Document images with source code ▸
-=-=-
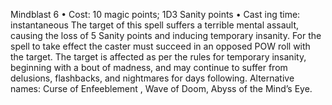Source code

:Mindblast 6
• Cost:  10 magic points; 1D3 Sanity points
•
 Cast
ing time: instantaneous
The target of this spell suffers a terrible mental assault, 
causing the loss of 5 Sanity points and inducing temporary 
insanity. For the spell to take effect the caster must succeed 
in an opposed POW roll with the target. The target is 
affected as per the rules for temporary insanity, beginning 
with a bout of madness, and may continue to suffer from 
delusions, flashbacks, and nightmares for days following. 
Alternative names: Curse of Enfeeblement , Wave of Doom, 
Abyss of the Mind’s Eye.
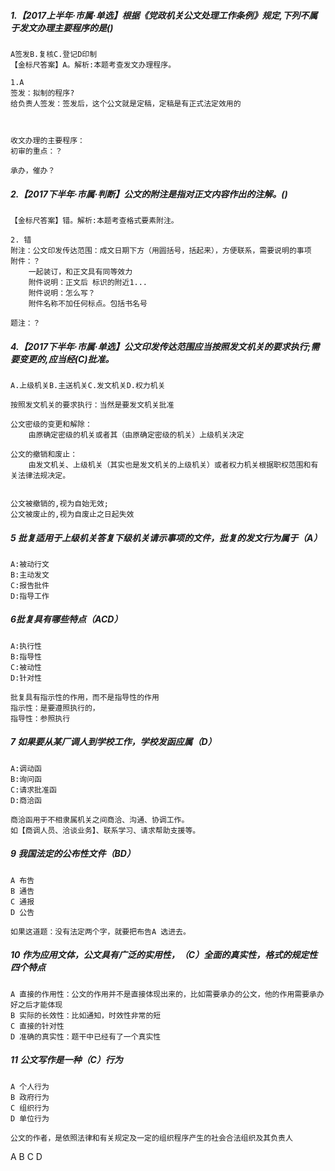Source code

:##### 1.【2017上半年·市属·单选】根据《党政机关公文处理工作条例》规定,下列不属于发文办理主要程序的是()
    A签发B.复核C.登记D印制
    【金标尺答案】A。解析:本题考查发文办理程序。

    1.A
    签发：拟制的程序?
    给负责人签发：签发后，这个公文就是定稿，定稿是有正式法定效用的
    
   
    
    收文办理的主要程序：
    初审的重点：？
    
    承办，催办？

##### 2.【2017下半年·市属·判断】公文的附注是指对正文内容作出的注解。()
    【金标尺答案】错。解析:本题考查格式要素附注。
    
    2. 错  
    附注：公文印发传达范围：成文日期下方（用圆括号，括起来），方便联系，需要说明的事项
    附件：？
        一起装订，和正文具有同等效力
        附件说明：正文后 标识的附近1...
        附件说明：怎么写？
        附件名称不加任何标点。包括书名号
    
    题注：？

##### 4.【2017下半年·市属·单选】公文印发传达范围应当按照发文机关的要求执行;需要变更的,应当经(C)批准。
    A.上级机关B.主送机关C.发文机关D.权力机关
    
    按照发文机关的要求执行：当然是要发文机关批准
    
    公文密级的变更和解除：
        由原确定密级的机关或者其（由原确定密级的机关）上级机关决定
        
    公文的撤销和废止：   
        由发文机关、上级机关（其实也是发文机关的上级机关）或者权力机关根据职权范围和有关法律法规决定。
            
        
    公文被撤销的,视为自始无效;
    公文被废止的,视为自废止之日起失效        
        

##### 5 批复适用于上级机关答复下级机关请示事项的文件，批复的发文行为属于（A）
    A:被动行文
    B:主动发文
    C:报告批件
    D:指导工作
    
    
##### 6批复具有哪些特点（ACD）
    A:执行性
    B:指导性
    C:被动性
    D:针对性
    
    批复具有指示性的作用，而不是指导性的作用
    指示性：是要遵照执行的，
    指导性：参照执行

##### 7 如果要从某厂调人到学校工作，学校发函应属（D）
    A:调动函
    B:询问函
    C:请求批准函
    D:商洽函
    
    商洽函用于不相隶属机关之间商洽、沟通、协调工作。
    如【商调人员、洽谈业务】、联系学习、请求帮助支援等。
    
##### 9 我国法定的公布性文件（BD）
    A 布告
    B 通告
    C 通报
    D 公告
    
    如果这道题：没有法定两个字，就要把布告A 选进去。

##### 10 作为应用文体，公文具有广泛的实用性，（C）全面的真实性，格式的规定性四个特点
    A 直接的作用性：公文的作用并不是直接体现出来的，比如需要承办的公文，他的作用需要承办好之后才能体现
    B 实际的长效性：比如通知，时效性非常的短
    C 直接的针对性
    D 准确的真实性：题干中已经有了一个真实性
    
##### 11 公文写作是一种（C）行为
    A 个人行为
    B 政府行为
    C 组织行为
    D 单位行为
    
    公文的作者，是依照法律和有关规定及一定的组织程序产生的社会合法组织及其负责人




A
B
C
D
-=-=-
PROBLEM DETAILS ▸ Verbatim output of every entry above is required, though pictures are to be left out.

ANSWER TO THIS TASK ▸
Source code

:Mindblast 6
• Cost:  10 magic points; 1D3 Sanity points
•
 Cast
ing time: instantaneous
The target of this spell suffers a terrible mental assault, 
causing the loss of 5 Sanity points and inducing temporary 
insanity. For the spell to take effect the caster must succeed 
in an opposed POW roll with the target. The target is 
affected as per the rules for temporary insanity, beginning 
with a bout of madness, and may continue to suffer from 
delusions, flashbacks, and nightmares for days following. 
Alternative names: Curse of Enfeeblement , Wave of Doom, 
Abyss of the Mind’s Eye.
Source code

:##### 1.【2017上半年·市属·单选】根据《党政机关公文处理工作条例》规定,下列不属于发文办理主要程序的是()
    A签发B.复核C.登记D印制
    【金标尺答案】A。解析:本题考查发文办理程序。

    1.A
    签发：拟制的程序?
    给负责人签发：签发后，这个公文就是定稿，定稿是有正式法定效用的
    
   
    
    收文办理的主要程序：
    初审的重点：？
    
    承办，催办？

##### 2.【2017下半年·市属·判断】公文的附注是指对正文内容作出的注解。()
    【金标尺答案】错。解析:本题考查格式要素附注。
    
    2. 错  
    附注：公文印发传达范围：成文日期下方（用圆括号，括起来），方便联系，需要说明的事项
    附件：？
        一起装订，和正文具有同等效力
        附件说明：正文后 标识的附近1...
        附件说明：怎么写？
        附件名称不加任何标点。包括书名号
    
    题注：？

##### 4.【2017下半年·市属·单选】公文印发传达范围应当按照发文机关的要求执行;需要变更的,应当经(C)批准。
    A.上级机关B.主送机关C.发文机关D.权力机关
    
    按照发文机关的要求执行：当然是要发文机关批准
    
    公文密级的变更和解除：
        由原确定密级的机关或者其（由原确定密级的机关）上级机关决定
        
    公文的撤销和废止：   
        由发文机关、上级机关（其实也是发文机关的上级机关）或者权力机关根据职权范围和有关法律法规决定。
            
        
    公文被撤销的,视为自始无效;
    公文被废止的,视为自废止之日起失效        
        

##### 5 批复适用于上级机关答复下级机关请示事项的文件，批复的发文行为属于（A）
    A:被动行文
    B:主动发文
    C:报告批件
    D:指导工作
    
    
##### 6批复具有哪些特点（ACD）
    A:执行性
    B:指导性
    C:被动性
    D:针对性
    
    批复具有指示性的作用，而不是指导性的作用
    指示性：是要遵照执行的，
    指导性：参照执行

##### 7 如果要从某厂调人到学校工作，学校发函应属（D）
    A:调动函
    B:询问函
    C:请求批准函
    D:商洽函
    
    商洽函用于不相隶属机关之间商洽、沟通、协调工作。
    如【商调人员、洽谈业务】、联系学习、请求帮助支援等。
    
##### 9 我国法定的公布性文件（BD）
    A 布告
    B 通告
    C 通报
    D 公告
    
    如果这道题：没有法定两个字，就要把布告A 选进去。

##### 10 作为应用文体，公文具有广泛的实用性，（C）全面的真实性，格式的规定性四个特点
    A 直接的作用性：公文的作用并不是直接体现出来的，比如需要承办的公文，他的作用需要承办好之后才能体现
    B 实际的长效性：比如通知，时效性非常的短
    C 直接的针对性
    D 准确的真实性：题干中已经有了一个真实性
    
##### 11 公文写作是一种（C）行为
    A 个人行为
    B 政府行为
    C 组织行为
    D 单位行为
    
    公文的作者，是依照法律和有关规定及一定的组织程序产生的社会合法组织及其负责人




A
B
C
D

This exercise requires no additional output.